9.1: L-Integrals and Antiderivatives

Theorem $\PageIndex{1}$

Let $f : E^{1} \rightarrow E$ be $L$-integrable on $A=[a, b].$ Set

$$H(x)=L \int_{a}^{x} f, \quad x \in A.$$

Then the following are true.

(i) The function $f$ is the derivative of $H$ at any $p \in A$ at which $f$ is finite and continuous. (At $a$ and $b$, continuity and derivatives may be one-sided from within.)
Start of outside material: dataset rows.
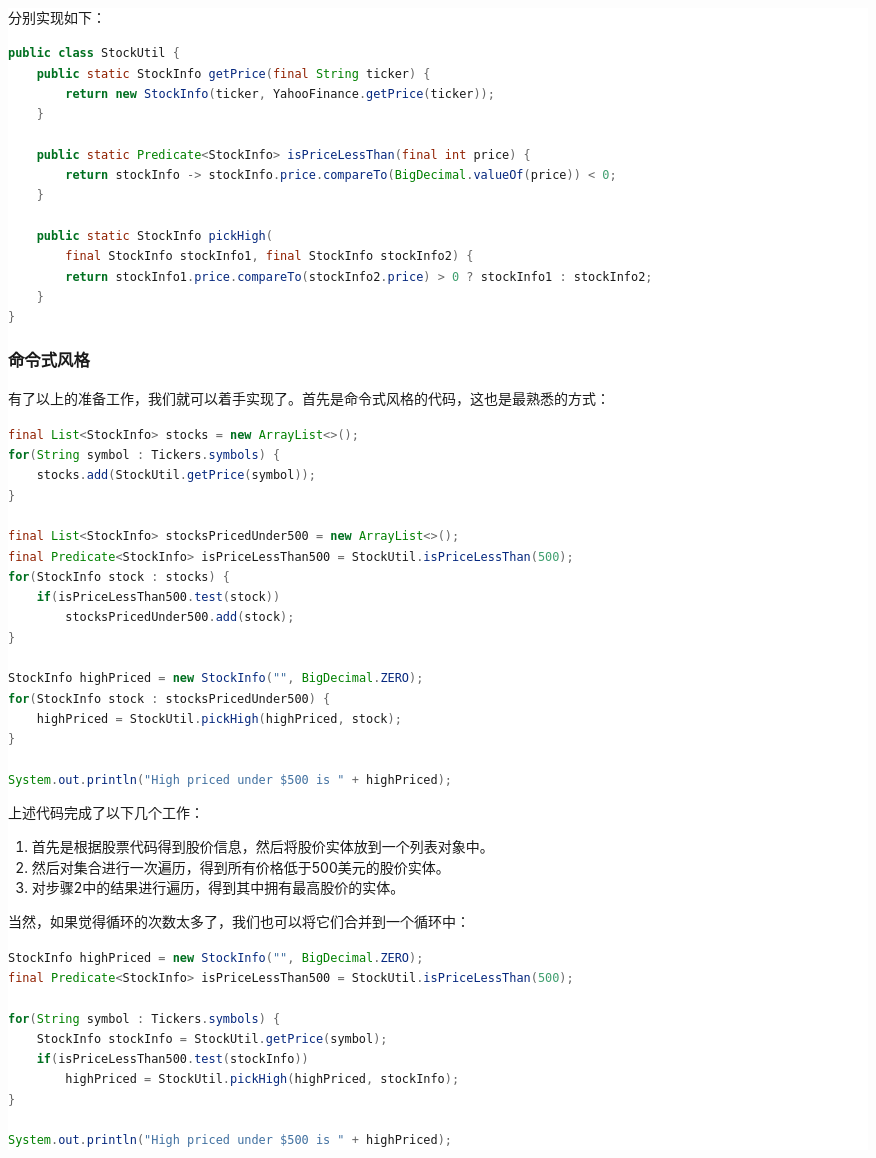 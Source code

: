 分别实现如下：

```java
public class StockUtil {
	public static StockInfo getPrice(final String ticker) {
		return new StockInfo(ticker, YahooFinance.getPrice(ticker));
	}
	
	public static Predicate<StockInfo> isPriceLessThan(final int price) {
		return stockInfo -> stockInfo.price.compareTo(BigDecimal.valueOf(price)) < 0;
	}

	public static StockInfo pickHigh(
		final StockInfo stockInfo1, final StockInfo stockInfo2) {
		return stockInfo1.price.compareTo(stockInfo2.price) > 0 ? stockInfo1 : stockInfo2;
	}
}
```

### 命令式风格 ###

有了以上的准备工作，我们就可以着手实现了。首先是命令式风格的代码，这也是最熟悉的方式：

```java
final List<StockInfo> stocks = new ArrayList<>();
for(String symbol : Tickers.symbols) {
	stocks.add(StockUtil.getPrice(symbol));
}

final List<StockInfo> stocksPricedUnder500 = new ArrayList<>();
final Predicate<StockInfo> isPriceLessThan500 = StockUtil.isPriceLessThan(500);
for(StockInfo stock : stocks) {
	if(isPriceLessThan500.test(stock))
		stocksPricedUnder500.add(stock);
}

StockInfo highPriced = new StockInfo("", BigDecimal.ZERO);
for(StockInfo stock : stocksPricedUnder500) {
	highPriced = StockUtil.pickHigh(highPriced, stock);
}

System.out.println("High priced under $500 is " + highPriced);
```

上述代码完成了以下几个工作：

1. 首先是根据股票代码得到股价信息，然后将股价实体放到一个列表对象中。
2. 然后对集合进行一次遍历，得到所有价格低于500美元的股价实体。
3. 对步骤2中的结果进行遍历，得到其中拥有最高股价的实体。

当然，如果觉得循环的次数太多了，我们也可以将它们合并到一个循环中：

```java
StockInfo highPriced = new StockInfo("", BigDecimal.ZERO);
final Predicate<StockInfo> isPriceLessThan500 = StockUtil.isPriceLessThan(500);

for(String symbol : Tickers.symbols) {
	StockInfo stockInfo = StockUtil.getPrice(symbol);
	if(isPriceLessThan500.test(stockInfo))
		highPriced = StockUtil.pickHigh(highPriced, stockInfo);
}

System.out.println("High priced under $500 is " + highPriced);
```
(ii) The function $H$ is absolutely continuous on $A;$ hence $V_{H}[A]<\infty.$

Proof

(i) Let $p \in(a, b], q=f(p) \neq \pm \infty.$ Let $f$ be left continuous at $p;$ so, given $\varepsilon>0,$ we can fix $c \in (a, p)$ such that

$$|f(x)-q|<\varepsilon \text { for } x \in (c, p).$$

Then

$$\begin{aligned}(\forall x \in(c, p)) &\left|L \int_{x}^{p}(f-q)\right| \leq L \int_{x}^{p}|f-q| \\ & \leq L \int_{x}^{p}(\varepsilon)=\varepsilon \cdot m[x, p]=\varepsilon(p-x). \end{aligned}$$

But

$$\begin{aligned} L \int_{x}^{p}(f-q) &=L \int_{x}^{p} f-L \int_{x}^{p} q \\ L \int_{x}^{p} q &=q(p-x), \quad \text { and } \\ L \int_{x}^{p} f &=L \int_{a}^{p} f-L \int_{a}^{x} f \\ &=H(p)-H(x). \end{aligned}$$

Thus

$$|H(p)-H(x)-q(p-x)| \leq \varepsilon(p-x);$$

i.e.,

$$\left|\frac{H(p)-H(x)}{p-x}-q\right| \leq \varepsilon \quad(c<x<p).$$

Hence

$$f(p)=q=\lim _{x \rightarrow p^{-}} \frac{\Delta H}{\Delta x}=H_{-}^{\prime}(p).$$

If $f$ is right continuous at $p \in[a, b),$ a similar formula results for $H_{+}^{\prime}(p).$ This proves clause (i).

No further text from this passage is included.